Bytewax

Latest version: v0.20.1

Safety actively analyzes 638763 Python packages for vulnerabilities to keep your Python projects secure.

Scan your dependencies

Page 2 of 4

0.18.0

- Support for schema registries, through
`bytewax.connectors.kafka.registry.RedpandaSchemaRegistry` and
`bytewax.connectors.kafka.registry.ConfluentSchemaRegistry`.

- Custom Kafka operators in `bytewax.connectors.kafka.operators`:
`input`, `output`, `deserialize_key`, `deserialize_value`,
`deserialize`, `serialize_key`, `serialize_value` and `serialize`.

- *Breaking change* `KafkaSource` now emits a special
`KafkaSourceMessage` to allow access to all data on consumed
messages. `KafkaSink` now consumes `KafkaSinkMessage` to allow
setting additional fields on produced messages.

- Non-linear dataflows are now possible. Each operator method returns
a handle to the `Stream`s it produces; add further steps via calling
operator functions on those returned handles, not the root
`Dataflow`. See the migration guide for more info.

- Auto-complete and type hinting on operators, inputs, outputs,
streams, and logic functions now works.

- A ton of new operators: `collect_final`, `count_final`,
`count_window`, `flatten`, `inspect_debug`, `join`, `join_named`,
`max_final`, `max_window`, `merge`, `min_final`, `min_window`,
`key_on`, `key_assert`, `key_split`, `merge`, `unary`. Documentation
for all operators are in `bytewax.operators` now.

- New operators can be added in Python, made by grouping existing
operators.
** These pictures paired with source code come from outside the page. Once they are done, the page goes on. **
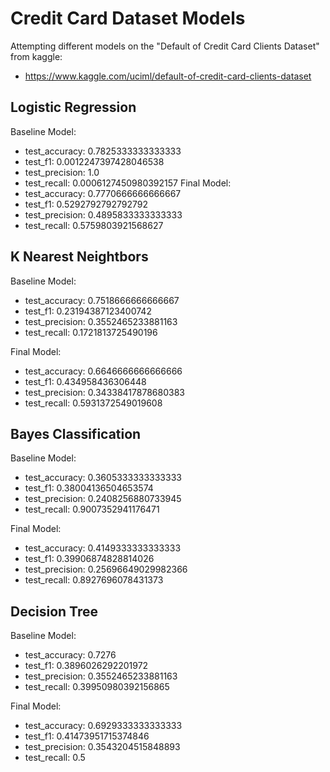 # Credit Card Dataset Models
Attempting different models on the "Default of Credit Card Clients Dataset" from kaggle:
- https://www.kaggle.com/uciml/default-of-credit-card-clients-dataset

## Logistic Regression
Baseline Model: 
- test_accuracy: 0.7825333333333333
- test_f1: 0.0012247397428046538
- test_precision: 1.0
- test_recall: 0.0006127450980392157
Final Model:
- test_accuracy: 0.7770666666666667
- test_f1: 0.5292792792792792
- test_precision: 0.4895833333333333
- test_recall: 0.5759803921568627

## K Nearest Neightbors
Baseline Model: 
- test_accuracy: 0.7518666666666667
- test_f1: 0.23194387123400742
- test_precision: 0.3552465233881163
- test_recall: 0.1721813725490196

Final Model:
- test_accuracy: 0.6646666666666666
- test_f1: 0.434958436306448
- test_precision: 0.34338417878680383
- test_recall: 0.5931372549019608

## Bayes Classification
Baseline Model: 
- test_accuracy: 0.3605333333333333
- test_f1: 0.38004136504653574
- test_precision: 0.2408256880733945
- test_recall: 0.9007352941176471

Final Model:
- test_accuracy: 0.4149333333333333
- test_f1: 0.39906874828814026
- test_precision: 0.25696649029982366
- test_recall: 0.8927696078431373

## Decision Tree
Baseline Model: 
- test_accuracy: 0.7276
- test_f1: 0.3896026292201972
- test_precision: 0.3552465233881163
- test_recall: 0.39950980392156865

Final Model:
- test_accuracy: 0.6929333333333333
- test_f1: 0.41473951715374846
- test_precision: 0.3543204515848893
- test_recall: 0.5
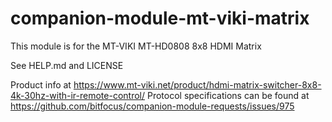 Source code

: # companion-module-mt-viki-matrix

This module is for the MT-VIKI MT-HD0808 8x8 HDMI Matrix

See HELP.md and LICENSE

Product info at https://www.mt-viki.net/product/hdmi-matrix-switcher-8x8-4k-30hz-with-ir-remote-control/
Protocol specifications can be found at https://github.com/bitfocus/companion-module-requests/issues/975
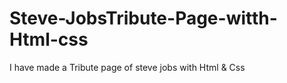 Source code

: # Steve-JobsTribute-Page-witth-Html-css
I have made a Tribute page of steve jobs with Html &amp; Css
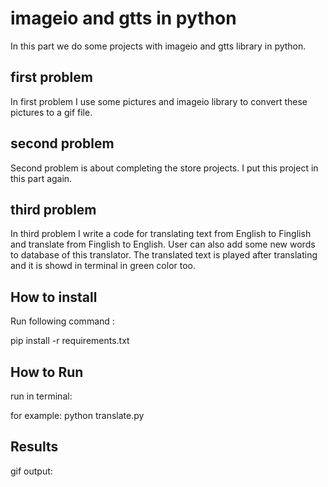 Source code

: 
# imageio and gtts in python

In this part we do some projects with imageio and gtts library in python.


## first problem

In first problem I use some pictures and imageio library to convert these pictures to a gif file.



## second problem

Second problem is about completing the store projects. I put this project in this part again.

## third problem

In third problem I write a code for translating text from English to Finglish and translate from Finglish to English.
User can also add some new words to database of this translator.
The translated text is played after translating and it is showd in terminal in green color too. 




## How to install
Run following command :

pip install -r requirements.txt


## How to Run

run in terminal:

for example: python translate.py

## Results

gif output:



















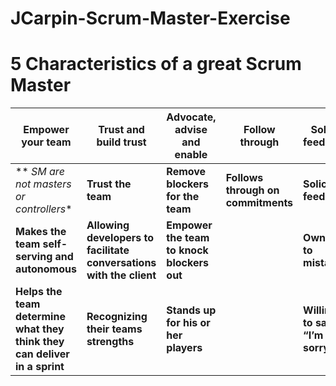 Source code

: # JCarpin-Scrum-Master-Exercise

# 5 Characteristics of a great Scrum Master

Empower your team | Trust and build trust | Advocate, advise and enable | Follow through | Solicit feedback
------------------ | --------------------- | --------------------------- | --------------------------|---------------------------------
** *SM are not masters or controllers** | **Trust the team** | **Remove blockers for the team** | **Follows through on commitments** | **Solicit feedback** 
**Makes the team self-serving and autonomous** | **Allowing developers to facilitate conversations with the client** | **Empower the team to knock blockers out** | | **Owns up to mistakes** 
**Helps the team determine what they think they can deliver in a sprint** | **Recognizing their teams strengths** | **Stands up for his or her players** | | **Willing to say, “I’m sorry”** 
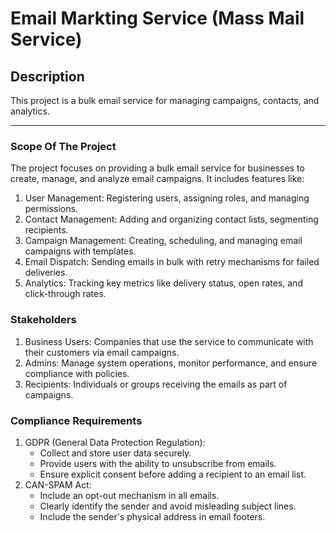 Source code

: # Email Markting Service (Mass Mail Service)

## Description

This project is a bulk email service for managing campaigns, contacts, and analytics.

---

### Scope Of The Project

The project focuses on providing a bulk email service for businesses to create, manage, and analyze email campaigns. It includes features like:

1. User Management: Registering users, assigning roles, and managing permissions.
2. Contact Management: Adding and organizing contact lists, segmenting recipients.
3. Campaign Management: Creating, scheduling, and managing email campaigns with templates.
4. Email Dispatch: Sending emails in bulk with retry mechanisms for failed deliveries.
5. Analytics: Tracking key metrics like delivery status, open rates, and click-through rates.

### Stakeholders

1. Business Users: Companies that use the service to communicate with their customers via email campaigns.
2. Admins: Manage system operations, monitor performance, and ensure compliance with policies.
3. Recipients: Individuals or groups receiving the emails as part of campaigns.

### Compliance Requirements

1. GDPR (General Data Protection Regulation):
   - Collect and store user data securely.
   - Provide users with the ability to unsubscribe from emails.
   - Ensure explicit consent before adding a recipient to an email list.
2. CAN-SPAM Act:
   - Include an opt-out mechanism in all emails.
   - Clearly identify the sender and avoid misleading subject lines.
   - Include the sender's physical address in email footers.
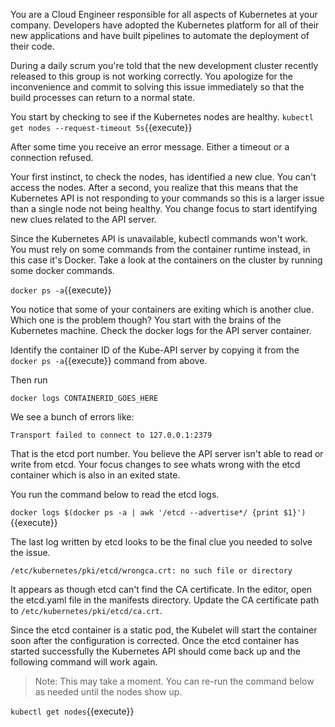 You are a Cloud Engineer responsible for all aspects of Kubernetes at your
company. Developers have adopted the Kubernetes platform for all of their new
applications and have built pipelines to automate the deployment of their code.

During a daily scrum you're told that the new development cluster recently
released to this group is not working correctly. You apologize for the
inconvenience and commit to solving this issue immediately so that the build
processes can return to a normal state.

You start by checking to see if the Kubernetes nodes are healthy.
`kubectl get nodes --request-timeout 5s`{{execute}}

After some time you receive an error message. Either a timeout or a connection refused.

Your first instinct, to check the nodes, has identified a new clue. You can't
access the nodes. After a second, you realize that this means that the
Kubernetes API is not responding to your commands so this is a larger issue than
a single node not being healthy. You change focus to start identifying new clues
related to the API server.

Since the Kubernetes API is unavailable, kubectl commands won't work. You must
rely on some commands from the container runtime instead, in this case it's
Docker. Take a look at the containers on the cluster by running some docker commands.

`docker ps -a`{{execute}}

You notice that some of your containers are exiting which is another clue. Which
one is the problem though? You start with the brains of the Kubernetes
machine. Check the docker logs for the API server container.

Identify the container ID of the Kube-API server by copying it from the 
`docker ps -a`{{execute}} command from above.

Then run 

`docker logs CONTAINERID_GOES_HERE`

We see a bunch of errors like:

`Transport failed to connect to 127.0.0.1:2379`

That is the etcd port number. You believe the API server isn't able to read or
write from etcd. Your focus changes to see whats wrong with the etcd container
which is also in an exited state.

You run the command below to read the etcd logs.

`docker logs $(docker ps -a | awk '/etcd --advertise*/ {print $1}')`{{execute}}

The last log written by etcd looks to be the final clue you needed to solve the
issue. 

`/etc/kubernetes/pki/etcd/wrongca.crt: no such file or directory`

It appears as though etcd can't find the CA certificate. In the editor, open the
etcd.yaml file in the manifests directory. Update the CA certificate path to
`/etc/kubernetes/pki/etcd/ca.crt`.

Since the etcd container is a static pod, the Kubelet will start the container
soon after the configuration is corrected. Once the etcd container has started
successfully the Kubernetes API should come back up and the following command
will work again.

>Note: This may take a moment. You can re-run the command below as needed until
>the nodes show up.

`kubectl get nodes`{{execute}} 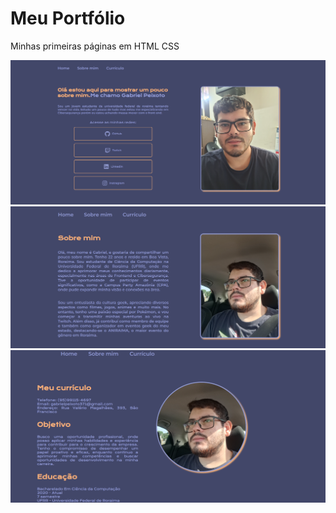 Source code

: # Meu Portfólio
Minhas primeiras páginas em HTML CSS 

![primeira tela](https://github.com/gabiel98/projeto-portfolio/blob/main/tela%20index.png)
![segunda tela](https://github.com/gabiel98/projeto-portfolio/blob/main/tela%20sobre%20mim.png)
![terceira tela](https://github.com/gabiel98/projeto-portfolio/blob/main/tela%20curr%C3%ADculo.png)
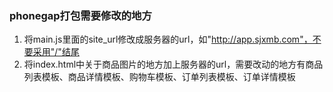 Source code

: ﻿### phonegap打包需要修改的地方

1. 将main.js里面的site_url修改成服务器的url，如"http://app.sjxmb.com"，不要采用"/"结尾
2. 将index.html中关于商品图片的地方加上服务器的url，需要改动的地方有商品列表模板、商品详情模板、购物车模板、订单列表模板、订单详情模板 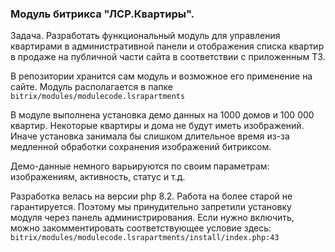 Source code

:### Модуль битрикса "ЛСР.Квартиры".
Задача. 
Разработать функциональный модуль для управления квартирами в административной панели
и отображения списка квартир в продаже на публичной части сайта в соответствии с приложенным ТЗ.

В репозитории хранится сам модуль и возможное его применение на сайте.
Модуль располагается в папке `bitrix/modules/modulecode.lsrapartments`

В модуле выполнена установка демо данных на 1000 домов и 100 000 квартир.
Некоторые квартиры и дома не будут иметь изображений. Иначе установка занимала бы слишком
длительное время из-за медленной обработки сохранения изображений битриксом.

Демо-данные немного варьируются по своим параметрам: изображениям, активность, статус и т.д.

Разработка велась на версии php 8.2. Работа на более старой не гарантируется. Поэтому мы принудительно
запретили установку модуля через панель администрирования. Если нужно включить, можно закомментировать
соответствующее условие здесь: `bitrix/modules/modulecode.lsrapartments/install/index.php:43`






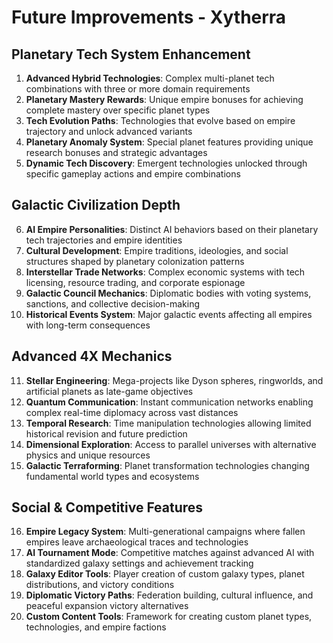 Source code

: # Future Improvements - Xytherra

## Planetary Tech System Enhancement
1. **Advanced Hybrid Technologies**: Complex multi-planet tech combinations with three or more domain requirements
2. **Planetary Mastery Rewards**: Unique empire bonuses for achieving complete mastery over specific planet types
3. **Tech Evolution Paths**: Technologies that evolve based on empire trajectory and unlock advanced variants
4. **Planetary Anomaly System**: Special planet features providing unique research bonuses and strategic advantages
5. **Dynamic Tech Discovery**: Emergent technologies unlocked through specific gameplay actions and empire combinations

## Galactic Civilization Depth
6. **AI Empire Personalities**: Distinct AI behaviors based on their planetary tech trajectories and empire identities
7. **Cultural Development**: Empire traditions, ideologies, and social structures shaped by planetary colonization patterns
8. **Interstellar Trade Networks**: Complex economic systems with tech licensing, resource trading, and corporate espionage
9. **Galactic Council Mechanics**: Diplomatic bodies with voting systems, sanctions, and collective decision-making
10. **Historical Events System**: Major galactic events affecting all empires with long-term consequences

## Advanced 4X Mechanics
11. **Stellar Engineering**: Mega-projects like Dyson spheres, ringworlds, and artificial planets as late-game objectives
12. **Quantum Communication**: Instant communication networks enabling complex real-time diplomacy across vast distances
13. **Temporal Research**: Time manipulation technologies allowing limited historical revision and future prediction
14. **Dimensional Exploration**: Access to parallel universes with alternative physics and unique resources
15. **Galactic Terraforming**: Planet transformation technologies changing fundamental world types and ecosystems

## Social & Competitive Features
16. **Empire Legacy System**: Multi-generational campaigns where fallen empires leave archaeological traces and technologies
17. **AI Tournament Mode**: Competitive matches against advanced AI with standardized galaxy settings and achievement tracking
18. **Galaxy Editor Tools**: Player creation of custom galaxy types, planet distributions, and victory conditions
19. **Diplomatic Victory Paths**: Federation building, cultural influence, and peaceful expansion victory alternatives
20. **Custom Content Tools**: Framework for creating custom planet types, technologies, and empire factions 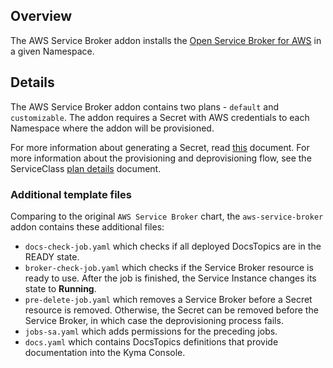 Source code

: ## Overview

The AWS Service Broker addon installs the [Open Service Broker for AWS](https://github.com/awslabs/aws-servicebroker) in a given Namespace.

## Details

The AWS Service Broker addon contains two plans - `default` and `customizable`. The addon requires a Secret with AWS credentials to each Namespace where the addon will be provisioned. 

For more information about generating a Secret, read [this](docs/overview.md) document.
For more information about the provisioning and deprovisioning flow, see the ServiceClass [plan details](docs/plans-details.md) document. 

### Additional template files

Comparing to the original `AWS Service Broker` chart, the `aws-service-broker` addon contains these additional files: 
* `docs-check-job.yaml` which checks if all deployed DocsTopics are in the READY state.
* `broker-check-job.yaml` which checks if the Service Broker resource is ready to use. After the job is finished, the Service Instance changes its state to **Running**.
* `pre-delete-job.yaml` which removes a Service Broker before a Secret resource is removed. Otherwise, the Secret can be removed before the Service Broker, in which case the deprovisioning process fails.
* `jobs-sa.yaml` which adds permissions for the preceding jobs.
* `docs.yaml` which contains DocsTopics definitions that provide documentation into the Kyma Console.
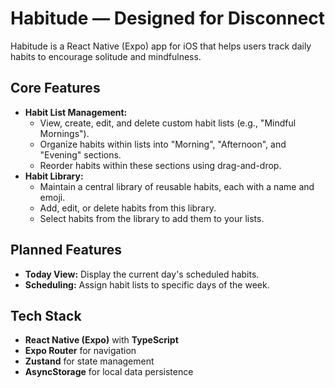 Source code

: # Habitude — Designed for Disconnect

Habitude is a React Native (Expo) app for iOS that helps users track daily habits to encourage solitude and mindfulness.

## Core Features

- **Habit List Management:**
  - View, create, edit, and delete custom habit lists (e.g., "Mindful Mornings").
  - Organize habits within lists into "Morning", "Afternoon", and "Evening" sections.
  - Reorder habits within these sections using drag-and-drop.
- **Habit Library:**
  - Maintain a central library of reusable habits, each with a name and emoji.
  - Add, edit, or delete habits from this library.
  - Select habits from the library to add them to your lists.

## Planned Features

- **Today View:** Display the current day's scheduled habits.
- **Scheduling:** Assign habit lists to specific days of the week.

## Tech Stack

- **React Native (Expo)** with **TypeScript**
- **Expo Router** for navigation
- **Zustand** for state management
- **AsyncStorage** for local data persistence

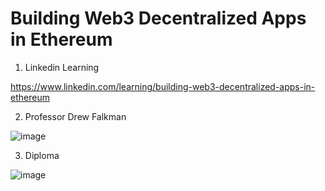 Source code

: # Building Web3 Decentralized Apps in Ethereum #

1. Linkedin Learning

https://www.linkedin.com/learning/building-web3-decentralized-apps-in-ethereum

2. Professor Drew Falkman

![image](https://user-images.githubusercontent.com/42863568/203422162-92775b38-e03b-41b6-971a-7763182fbef4.png)

3. Diploma

![image](https://user-images.githubusercontent.com/42863568/203427992-adcaa5c4-d1ac-4e3e-a2b0-61c0be328158.png)
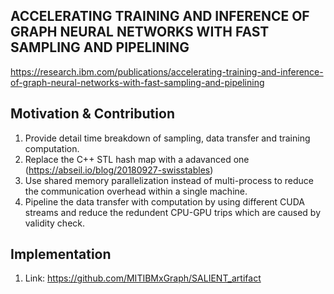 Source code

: ## ACCELERATING TRAINING AND INFERENCE OF GRAPH NEURAL NETWORKS WITH FAST SAMPLING AND PIPELINING
https://research.ibm.com/publications/accelerating-training-and-inference-of-graph-neural-networks-with-fast-sampling-and-pipelining

## Motivation & Contribution
1. Provide detail time breakdown of sampling, data transfer and training computation.
2. Replace the C++ STL hash map with a adavanced one (https://abseil.io/blog/20180927-swisstables)
3. Use shared memory parallelization instead of multi-process to reduce the communication overhead within a single machine.
4. Pipeline the data transfer with computation by using different CUDA streams and reduce the redundent CPU-GPU trips which are caused by validity check.

## Implementation
1. Link: https://github.com/MITIBMxGraph/SALIENT_artifact
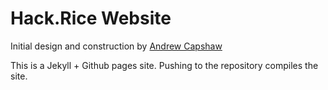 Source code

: # Hack.Rice Website

Initial design and construction by [Andrew Capshaw](github.com/capshaw)

This is a Jekyll + Github pages site. Pushing to the repository compiles the site. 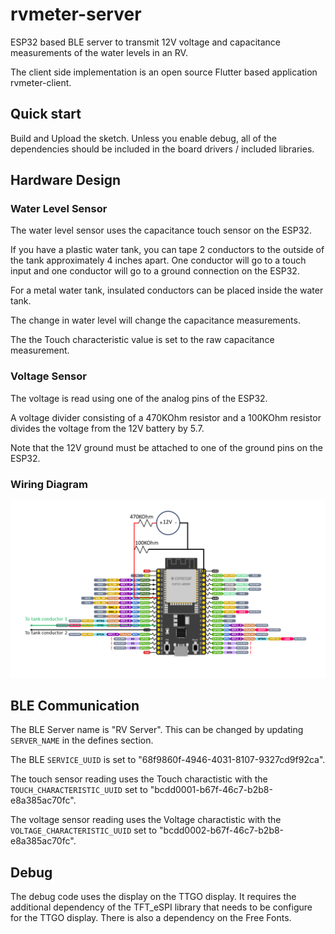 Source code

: # rvmeter-server

ESP32 based BLE server to transmit 12V voltage and capacitance measurements of the water levels in an RV.

The client side implementation is an open source Flutter based application rvmeter-client.

## Quick start

Build and Upload the sketch.  Unless you enable debug, all of the dependencies should be included in the board drivers / included libraries.

## Hardware Design

### Water Level Sensor

The water level sensor uses the capacitance touch sensor on the ESP32.

If you have a plastic water tank, you can tape 2 conductors to the outside of the tank approximately 4 inches apart.  One conductor will go to a touch input and one conductor will go to a ground connection on the ESP32.

For a metal water tank, insulated conductors can be placed inside the water tank.

The change in water level will change the capacitance measurements.

The the Touch characteristic value is set to the raw capacitance measurement.

### Voltage Sensor

The voltage is read using one of the analog pins of the ESP32. 

A voltage divider consisting of a 470KOhm resistor and a 100KOhm resistor divides the voltage from the 12V battery by 5.7.

Note that the 12V ground must be attached to one of the ground pins on the ESP32.

### Wiring Diagram

![](wiring-diagram.png)

## BLE Communication

The BLE Server name is "RV Server".  This can be changed by updating `SERVER_NAME` in the defines section.

The BLE `SERVICE_UUID` is set to "68f9860f-4946-4031-8107-9327cd9f92ca".

The touch sensor reading uses the Touch charactistic with the `TOUCH_CHARACTERISTIC_UUID` set to "bcdd0001-b67f-46c7-b2b8-e8a385ac70fc".

The voltage sensor reading uses the Voltage charactistic with the `VOLTAGE_CHARACTERISTIC_UUID` set to "bcdd0002-b67f-46c7-b2b8-e8a385ac70fc".

## Debug

The debug code uses the display on the TTGO display.  It requires the additional dependency of the TFT_eSPI library that needs to be configure for the TTGO display.  There is also a dependency on the Free Fonts.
See `bytewax.dataflow` module docstring for more info.

- *Breaking change* Operators are now stand-alone functions; `import
bytewax.operators as op` and use e.g. `op.map("step_id", upstream,
lambda x: x + 1)`.

- *Breaking change* All operators must take a `step_id` argument now.

- *Breaking change* `fold` and `reduce` operators have been renamed to
`fold_final` and `reduce_final`. They now only emit on EOF and are
only for use in batch contexts.

- *Breaking change* `batch` operator renamed to `collect`, so as to
not be confused with runtime batching. Behavior is unchanged.

- *Breaking change* `output` operator does not forward downstream its
items. Add operators on the upstream handle instead.

- `next_batch` on input partitions can now return any `Iterable`, not
just a `List`.

- `inspect` operator now has a default inspector that prints out items
with the step ID.

- `collect_window` operator now can collect into `set`s and `dict`s.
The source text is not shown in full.